_MATERIAL TO PROCESS_
──────────────────────────────

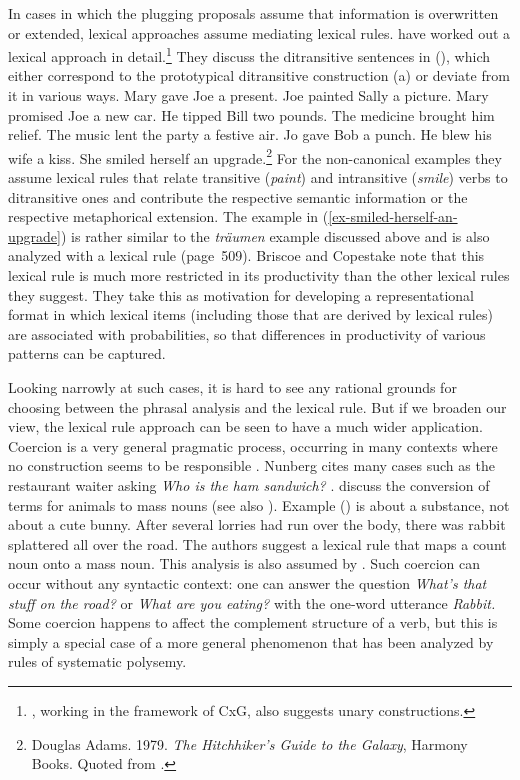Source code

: In cases in which the plugging proposals assume that
information is overwritten or extended, lexical approaches assume mediating lexical
rules. \citet[Section~4]{BC99a} have worked out a lexical approach in detail.\footnote{%
\citet{Kay2005a}, working in the framework of CxG, also suggests unary constructions.}
They discuss the ditransitive sentences in (), which either correspond to the prototypical
ditransitive construction (a) or deviate from it in various ways.
\eal
\ex Mary gave Joe a present.
\ex\label{paint} Joe painted Sally a picture.
\ex Mary promised Joe a new car.
\ex He tipped Bill two pounds.
\ex The medicine brought him relief.
\ex The music lent the party a festive air.
\ex Jo gave Bob a punch.
\ex He blew his wife a kiss.
\ex\label{ex-smiled-herself-an-upgrade} She smiled herself an upgrade.\footnote{%
Douglas Adams. 1979. \emph{The Hitchhiker’s Guide to the Galaxy}, Harmony Books. Quoted from
.
}
\zl
For the non-canonical examples they assume lexical rules that relate transitive (\emph{paint}) and intransitive (\emph{smile}) 
verbs to ditransitive ones and contribute the respective semantic information or the respective
metaphorical extension. The example in (\ref{ex-smiled-herself-an-upgrade}) is rather similar to the
\emph{träumen} example discussed above and is also analyzed with a lexical rule (page~509). Briscoe
and Copestake note that this lexical rule is much more restricted in its productivity than the other lexical
rules they suggest. They take this as motivation for developing a representational
format in which lexical items (including those that are derived by lexical rules) are
associated with probabilities, so that differences in productivity of various patterns can be captured.

\largerpage
Looking narrowly at such cases, it is hard to see any rational grounds for choosing between the phrasal analysis and the lexical rule.  But if we broaden our view, the lexical rule approach can be seen to have a much wider application. 
Coercion is a very general pragmatic process, occurring in many contexts where no construction seems
to be responsible  \citep{Nunberg95a-u}.  Nunberg cites many cases such as the restaurant waiter
asking \emph{Who is the ham sandwich?} \citep[]{Nunberg95a-u}.  
\citet[]{CB92a} discuss the conversion of terms for animals to mass nouns (see also \citet[--43]{CB95a-u}). Example () is about a substance, not about a cute bunny.
\ea
After several lorries had run over the body, there was rabbit splattered all over the road.
\z
The authors suggest a lexical rule that maps a count noun onto a mass noun. This analysis is also
assumed by \citet[--115]{Fillmore99a}.
Such coercion can occur without any syntactic context: one can answer the question \emph{What's that
  stuff on the road?} or \emph{What are you eating?} with the one-word utterance \emph{Rabbit.}
Some coercion happens to affect the complement structure of a verb, but this is simply a special
case of a more general phenomenon that has been analyzed by rules of systematic polysemy.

──────────────────────────────

_AIM OF THE TASK_
Without including a single picture, restate all of the data word for word.

_ANSWER TO THIS EXERCISE_
Source code

: In cases in which the plugging proposals assume that
information is overwritten or extended, lexical approaches assume mediating lexical
rules. \citet[Section~4]{BC99a} have worked out a lexical approach in detail.\footnote{%
\citet{Kay2005a}, working in the framework of CxG, also suggests unary constructions.}
They discuss the ditransitive sentences in (), which either correspond to the prototypical
ditransitive construction (a) or deviate from it in various ways.
\eal
\ex Mary gave Joe a present.
\ex\label{paint} Joe painted Sally a picture.
\ex Mary promised Joe a new car.
\ex He tipped Bill two pounds.
\ex The medicine brought him relief.
\ex The music lent the party a festive air.
\ex Jo gave Bob a punch.
\ex He blew his wife a kiss.
\ex\label{ex-smiled-herself-an-upgrade} She smiled herself an upgrade.\footnote{%
Douglas Adams. 1979. \emph{The Hitchhiker’s Guide to the Galaxy}, Harmony Books. Quoted from
.
}
\zl
For the non-canonical examples they assume lexical rules that relate transitive (\emph{paint}) and intransitive (\emph{smile}) 
verbs to ditransitive ones and contribute the respective semantic information or the respective
metaphorical extension. The example in (\ref{ex-smiled-herself-an-upgrade}) is rather similar to the
\emph{träumen} example discussed above and is also analyzed with a lexical rule (page~509). Briscoe
and Copestake note that this lexical rule is much more restricted in its productivity than the other lexical
rules they suggest. They take this as motivation for developing a representational
format in which lexical items (including those that are derived by lexical rules) are
associated with probabilities, so that differences in productivity of various patterns can be captured.

\largerpage
Looking narrowly at such cases, it is hard to see any rational grounds for choosing between the phrasal analysis and the lexical rule.  But if we broaden our view, the lexical rule approach can be seen to have a much wider application. 
Coercion is a very general pragmatic process, occurring in many contexts where no construction seems
to be responsible  \citep{Nunberg95a-u}.  Nunberg cites many cases such as the restaurant waiter
asking \emph{Who is the ham sandwich?} \citep[]{Nunberg95a-u}.  
\citet[]{CB92a} discuss the conversion of terms for animals to mass nouns (see also \citet[--43]{CB95a-u}). Example () is about a substance, not about a cute bunny.
\ea
After several lorries had run over the body, there was rabbit splattered all over the road.
\z
The authors suggest a lexical rule that maps a count noun onto a mass noun. This analysis is also
assumed by \citet[--115]{Fillmore99a}.
Such coercion can occur without any syntactic context: one can answer the question \emph{What's that
  stuff on the road?} or \emph{What are you eating?} with the one-word utterance \emph{Rabbit.}
Some coercion happens to affect the complement structure of a verb, but this is simply a special
case of a more general phenomenon that has been analyzed by rules of systematic polysemy.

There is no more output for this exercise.